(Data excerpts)
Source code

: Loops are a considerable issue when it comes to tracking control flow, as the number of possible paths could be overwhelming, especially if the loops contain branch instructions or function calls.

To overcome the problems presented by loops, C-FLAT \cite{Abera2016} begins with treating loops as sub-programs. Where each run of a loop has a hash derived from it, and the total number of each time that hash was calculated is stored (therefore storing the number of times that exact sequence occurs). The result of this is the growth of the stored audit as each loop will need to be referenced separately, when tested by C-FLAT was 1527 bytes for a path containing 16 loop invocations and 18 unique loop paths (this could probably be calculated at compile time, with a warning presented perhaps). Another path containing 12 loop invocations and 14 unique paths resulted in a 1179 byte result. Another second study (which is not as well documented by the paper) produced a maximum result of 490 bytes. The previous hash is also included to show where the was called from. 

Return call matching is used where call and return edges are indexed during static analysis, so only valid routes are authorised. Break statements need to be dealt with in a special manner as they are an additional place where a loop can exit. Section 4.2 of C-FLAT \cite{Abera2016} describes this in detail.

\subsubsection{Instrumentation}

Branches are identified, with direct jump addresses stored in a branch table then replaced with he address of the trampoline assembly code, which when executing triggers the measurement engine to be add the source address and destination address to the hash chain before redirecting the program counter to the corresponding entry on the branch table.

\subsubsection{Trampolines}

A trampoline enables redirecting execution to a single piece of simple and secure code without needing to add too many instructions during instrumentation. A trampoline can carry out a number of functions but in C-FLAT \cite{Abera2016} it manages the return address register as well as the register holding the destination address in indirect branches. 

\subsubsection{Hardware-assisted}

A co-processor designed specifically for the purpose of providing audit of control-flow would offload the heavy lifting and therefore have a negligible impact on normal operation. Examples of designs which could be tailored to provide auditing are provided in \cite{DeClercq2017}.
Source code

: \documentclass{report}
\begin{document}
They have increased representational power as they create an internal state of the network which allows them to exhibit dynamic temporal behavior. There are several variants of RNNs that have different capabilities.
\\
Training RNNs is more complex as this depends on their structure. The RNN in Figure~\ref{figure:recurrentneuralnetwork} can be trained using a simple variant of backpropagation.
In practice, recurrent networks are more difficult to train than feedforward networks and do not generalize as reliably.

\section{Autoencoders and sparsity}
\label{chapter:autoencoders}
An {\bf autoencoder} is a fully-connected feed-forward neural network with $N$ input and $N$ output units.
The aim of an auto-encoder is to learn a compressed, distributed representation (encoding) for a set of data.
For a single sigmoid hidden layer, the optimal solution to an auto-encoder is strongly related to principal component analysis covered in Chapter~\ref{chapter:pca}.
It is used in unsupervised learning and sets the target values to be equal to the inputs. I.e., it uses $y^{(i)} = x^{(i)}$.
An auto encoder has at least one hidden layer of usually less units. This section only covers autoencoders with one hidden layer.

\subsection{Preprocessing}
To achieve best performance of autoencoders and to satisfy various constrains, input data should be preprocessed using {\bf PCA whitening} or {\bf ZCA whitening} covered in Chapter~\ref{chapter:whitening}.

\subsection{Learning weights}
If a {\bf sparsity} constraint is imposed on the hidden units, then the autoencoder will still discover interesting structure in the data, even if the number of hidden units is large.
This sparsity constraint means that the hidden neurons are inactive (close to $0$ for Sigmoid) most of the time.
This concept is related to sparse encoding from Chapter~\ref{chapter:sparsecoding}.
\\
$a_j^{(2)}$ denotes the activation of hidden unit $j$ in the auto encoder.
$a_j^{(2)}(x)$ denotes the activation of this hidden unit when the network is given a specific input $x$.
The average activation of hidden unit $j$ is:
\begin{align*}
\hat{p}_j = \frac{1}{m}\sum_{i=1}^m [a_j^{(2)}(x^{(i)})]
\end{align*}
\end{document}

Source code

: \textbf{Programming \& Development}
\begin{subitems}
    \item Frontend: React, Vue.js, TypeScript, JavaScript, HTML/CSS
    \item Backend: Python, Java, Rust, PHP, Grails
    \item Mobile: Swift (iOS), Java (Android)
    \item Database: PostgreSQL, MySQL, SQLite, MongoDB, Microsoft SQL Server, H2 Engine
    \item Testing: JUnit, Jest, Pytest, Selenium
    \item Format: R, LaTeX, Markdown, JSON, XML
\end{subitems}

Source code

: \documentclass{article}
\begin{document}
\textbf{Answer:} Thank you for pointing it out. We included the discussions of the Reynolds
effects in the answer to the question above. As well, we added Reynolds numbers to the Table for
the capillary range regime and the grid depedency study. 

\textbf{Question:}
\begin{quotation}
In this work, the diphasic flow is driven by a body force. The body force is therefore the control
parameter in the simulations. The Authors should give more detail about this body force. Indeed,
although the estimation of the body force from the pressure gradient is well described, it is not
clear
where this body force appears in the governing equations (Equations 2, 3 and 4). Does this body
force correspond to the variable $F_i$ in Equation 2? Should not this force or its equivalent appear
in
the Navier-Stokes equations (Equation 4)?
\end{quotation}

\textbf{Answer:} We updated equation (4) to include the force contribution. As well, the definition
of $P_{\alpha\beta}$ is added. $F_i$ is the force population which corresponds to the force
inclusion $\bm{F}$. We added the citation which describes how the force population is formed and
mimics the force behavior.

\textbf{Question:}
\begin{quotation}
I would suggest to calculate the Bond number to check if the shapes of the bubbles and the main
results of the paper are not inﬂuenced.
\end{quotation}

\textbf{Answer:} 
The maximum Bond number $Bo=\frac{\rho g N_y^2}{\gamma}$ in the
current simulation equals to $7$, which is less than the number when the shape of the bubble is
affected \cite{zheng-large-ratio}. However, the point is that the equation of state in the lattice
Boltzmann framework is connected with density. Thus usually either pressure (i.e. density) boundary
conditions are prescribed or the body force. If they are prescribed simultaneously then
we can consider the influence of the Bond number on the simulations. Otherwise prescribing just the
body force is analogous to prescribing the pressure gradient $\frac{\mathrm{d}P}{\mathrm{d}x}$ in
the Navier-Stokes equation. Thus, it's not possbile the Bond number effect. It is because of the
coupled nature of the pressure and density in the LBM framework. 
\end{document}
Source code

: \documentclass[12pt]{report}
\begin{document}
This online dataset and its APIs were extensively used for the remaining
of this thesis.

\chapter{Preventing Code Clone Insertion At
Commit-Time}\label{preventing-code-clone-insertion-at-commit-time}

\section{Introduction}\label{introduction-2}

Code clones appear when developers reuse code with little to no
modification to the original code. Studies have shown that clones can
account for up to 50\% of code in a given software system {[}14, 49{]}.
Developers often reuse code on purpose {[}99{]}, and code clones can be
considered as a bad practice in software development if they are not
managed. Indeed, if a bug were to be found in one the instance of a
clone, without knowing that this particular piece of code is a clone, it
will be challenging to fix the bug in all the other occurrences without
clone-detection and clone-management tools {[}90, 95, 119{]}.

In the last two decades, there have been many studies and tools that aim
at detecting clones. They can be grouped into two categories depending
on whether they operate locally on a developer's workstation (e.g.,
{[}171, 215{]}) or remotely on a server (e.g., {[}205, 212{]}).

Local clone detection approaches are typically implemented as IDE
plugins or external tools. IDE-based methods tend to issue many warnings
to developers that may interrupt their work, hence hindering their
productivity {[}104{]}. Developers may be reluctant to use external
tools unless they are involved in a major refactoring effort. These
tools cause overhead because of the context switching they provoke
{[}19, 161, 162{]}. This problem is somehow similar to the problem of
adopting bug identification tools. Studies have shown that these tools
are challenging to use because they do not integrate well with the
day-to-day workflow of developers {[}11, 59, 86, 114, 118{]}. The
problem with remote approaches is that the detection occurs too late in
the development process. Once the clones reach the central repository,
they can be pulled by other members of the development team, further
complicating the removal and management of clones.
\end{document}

## TASK GOAL
Exactly as they stand, set down the lines from the top of the data through the line with "or function calls.".

## EXPECTED ANSWER
Source code

: Loops are a considerable issue when it comes to tracking control flow, as the number of possible paths could be overwhelming, especially if the loops contain branch instructions or function calls.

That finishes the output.